Le recteur de la Mosquée de Paris a mis fin à la crise du CFCM. Président du Conseil Français du culte musulman, M. Dalil Boubakeur a levé sa menace de boycotter les prochaines élections du Conseil. Mais avant que cette sagesse ne soit rendue publique et que le CFCM affiche l’image d’unité attendue, les Musulmans français ont célébré la fin du ramadan dans la confusion la plus totale. Certains ont fêté l’Aïd le samedi, comme en Arabie Saoudite. D’autres ont attendu dimanche comme le CFCM l’a annoncé, mais assez tardivement. Le Cheikh Khalil Merroun, recteur de la mosquée d’Evry, n’a voulu fâcher personne : il a ouvert la mosquée le samedi pour les uns. Il l’a ouverte le dimanche pour les autres. Nous avons voulu comprendre.
Saphirnet.info : Votre mosquée a célébré l’Aïd le samedi, puis vous l’avez célébré dimanche aussi.
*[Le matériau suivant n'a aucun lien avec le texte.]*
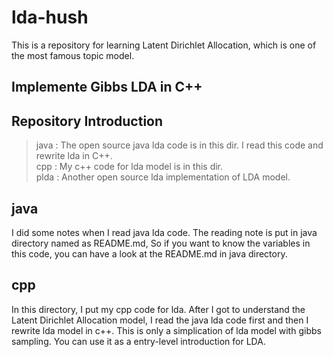 # lda-hush  
This is a repository for learning Latent Dirichlet Allocation, which is one of the most famous topic model.  

## Implemente Gibbs LDA in C++  
## Repository Introduction  
> java : The open source java lda code is in this dir. I read this code and rewrite lda in C++.  
> cpp : My c++ code for lda model is in this dir.  
> plda : Another open source lda implementation of LDA model.  

## java  
I did some notes when I read java lda code. The reading note is put in java directory named as README.md, So if you want to know the variables in this code, you can have a look at the README.md in java directory.  

## cpp  
In this directory, I put my cpp code for lda. After I got to understand the Latent Dirichlet Allocation model, I read the java lda code first and then I rewrite lda model in c++. This is only a simplication of lda model with gibbs sampling. You can use it as a entry-level introduction for LDA.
Comment justifiez-vous ce choix assez inhabituel ?
Khalil Merroun : Je ne suis pas un déserteur. J’ai ouvert la mosquée le samedi pour ceux qui voulaient célébrer l’Aïd. Et j’ai fait le plein. Il y avait près de 8 000 personnes. Dans la grande salle, dans les couloirs, dans les cours. Tous les espaces de la mosquée étaient occupés par les fidèles. Imaginez un seul instant que je ne les aie pas accueillis. Vous m’imaginez fermer la porte de la mosquée au nez de 8000 Musulmans qui sont partis de chez eux pour venir prier ? Même pour la Zakat el fitr (une aumône rituelle donnée avant la prière de l’Aïd, ndr), nous avons recueilli 13 000 € ce qui n’est pas loin des 15 000 € habituels. Ce n’est pas une question d’argent. Mais ce montant est un indice assez révélateur. Aujourd’hui (dimanche, ndr) nous avons accueilli environ 3000 personnes.
N’est ce pas pour suivre l’Arabie Saoudite que vous avez voulu fêter l’Aïd le samedi ?
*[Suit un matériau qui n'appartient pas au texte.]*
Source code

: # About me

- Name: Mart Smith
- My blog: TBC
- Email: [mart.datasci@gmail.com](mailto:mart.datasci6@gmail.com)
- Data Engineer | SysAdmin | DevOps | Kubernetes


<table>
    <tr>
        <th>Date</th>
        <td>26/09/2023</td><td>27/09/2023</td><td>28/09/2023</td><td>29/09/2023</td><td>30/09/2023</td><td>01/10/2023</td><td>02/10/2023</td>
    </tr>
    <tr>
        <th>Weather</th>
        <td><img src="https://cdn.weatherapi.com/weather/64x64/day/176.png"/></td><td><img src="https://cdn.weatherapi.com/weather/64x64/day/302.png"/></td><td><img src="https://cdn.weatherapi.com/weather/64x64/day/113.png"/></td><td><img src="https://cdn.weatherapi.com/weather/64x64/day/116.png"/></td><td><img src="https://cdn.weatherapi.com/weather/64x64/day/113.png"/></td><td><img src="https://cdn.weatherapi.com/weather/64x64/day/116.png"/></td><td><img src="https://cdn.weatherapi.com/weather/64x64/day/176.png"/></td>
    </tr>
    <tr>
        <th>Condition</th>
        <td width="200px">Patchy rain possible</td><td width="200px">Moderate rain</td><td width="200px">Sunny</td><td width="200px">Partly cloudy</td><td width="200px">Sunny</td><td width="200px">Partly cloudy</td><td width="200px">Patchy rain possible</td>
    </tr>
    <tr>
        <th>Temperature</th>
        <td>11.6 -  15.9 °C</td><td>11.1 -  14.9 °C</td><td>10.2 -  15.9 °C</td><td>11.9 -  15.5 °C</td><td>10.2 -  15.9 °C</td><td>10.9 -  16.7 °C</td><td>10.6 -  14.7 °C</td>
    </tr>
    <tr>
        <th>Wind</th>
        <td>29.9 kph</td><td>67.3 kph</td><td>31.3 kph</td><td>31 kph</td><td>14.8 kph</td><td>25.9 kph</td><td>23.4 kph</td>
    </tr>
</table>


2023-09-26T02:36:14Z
Pas du tout. Il est vrai que l’Arabie Saoudite a fêté hier. Mais s’il n’y avait que les Saoudiens qui avaient fêté l’Aïd le samedi, je ne l’aurais pas fait. Mais il y a beaucoup d’autres pays comme le Qatar, la Palestine et bien d’autres encore… Pour prendre ma décision j’ai consulté des savants dont certains sont responsables de très prestigieuses mosquées au Maroc. J’ai désigné un imam pour le samedi et un autre pour le dimanche.
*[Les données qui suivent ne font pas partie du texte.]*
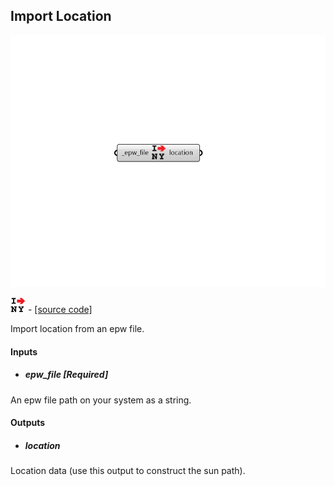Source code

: ## Import Location

![](../../images/components/Import_Location.png)

![](../../images/icons/Import_Location.png) - [[source code]](https://github.com/ladybug-tools/ladybug-grasshopper/blob/master/ladybug_grasshopper/src//LB%20Import%20Location.py)


Import location from an epw file. 



#### Inputs
* ##### epw_file [Required]
An epw file path on your system as a string. 

#### Outputs
* ##### location
Location data (use this output to construct the sun path). 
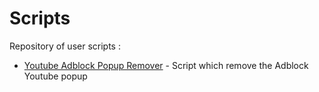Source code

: # Scripts
Repository of user scripts : 

- [Youtube Adblock Popup Remover](https://github.com/NonoL3Robot/Scripts/raw/main/Youtube/AdblockPopupRemover.user.js) - Script which remove the Adblock Youtube popup
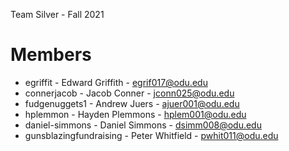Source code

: Team Silver - Fall 2021

# Members

  - egriffit - Edward Griffith - egrif017@odu.edu
  - connerjacob - Jacob Conner - jconn025@odu.edu
  - fudgenuggets1 - Andrew Juers - ajuer001@odu.edu
  - hplemmon - Hayden Plemmons - hplem001@odu.edu
  - daniel-simmons - Daniel Simmons - dsimm008@odu.edu
  - gunsblazingfundraising - Peter Whitfield - pwhit011@odu.edu
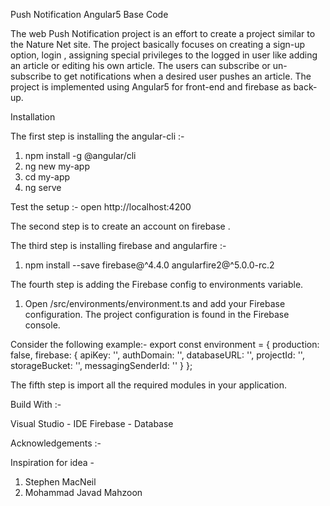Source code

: Push Notification Angular5 Base Code

The web Push Notification project  is an effort to create a project similar to the Nature Net site.
The project basically focuses on creating a sign-up option, login , assigning special privileges to the logged in user like adding an article or editing his own article. 
The users can subscribe or un-subscribe to get notifications when a desired user pushes an article.
The project is implemented using Angular5 for front-end and firebase as back-up.

Installation 

The first step is installing the angular-cli :-

1. npm install -g @angular/cli
2. ng new my-app
3. cd my-app
4. ng serve

Test the setup :-
open http://localhost:4200

The second step is to create an account on firebase .

The third step is installing firebase and angularfire :-

1. npm install --save firebase@^4.4.0 angularfire2@^5.0.0-rc.2

The fourth step is adding the Firebase config to environments variable.

1. Open /src/environments/environment.ts and add your Firebase configuration. The project configuration is found in the Firebase console.
   
Consider the following example:-
   export const environment = {
    production: false,
    firebase: {
    apiKey: '<your-key>',
    authDomain: '<your-project-authdomain>',
    databaseURL: '<your-database-URL>',
    projectId: '<your-project-id>',
    storageBucket: '<your-storage-bucket>',
    messagingSenderId: '<your-messaging-sender-id>'
  }
};

The fifth step is import all the required modules in your application.

Build With :-

Visual Studio - IDE
Firebase      - Database

Acknowledgements :-

Inspiration for idea -

1. Stephen MacNeil
2. Mohammad Javad Mahzoon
Mais ici en France, le Conseil français du culte musulmans dont vous êtes membre a fixé le jour de l’Aïd aujourd’hui dimanche.
Autrefois, bien avant le CFCM, nous nous réunissions entre imams, à la Mosquée de Paris, pour déterminer le début et la fin du Ramadan ensemble. Mais aujourd’hui, ce n’est pas le cas, Dalil Boubakeur est venu et c’est lui qui décide tout maintenant. Il veut le faire tout seul. Il a encore beaucoup de choses à apprendre, y compris dans le domaine de la religion. Si cette décision du CFCM avait été concertée, elle aurait eu plus de mérite. Encore une fois, dans la situation actuelle, c’est M. Boubakeur qui veut tout décider tout seul…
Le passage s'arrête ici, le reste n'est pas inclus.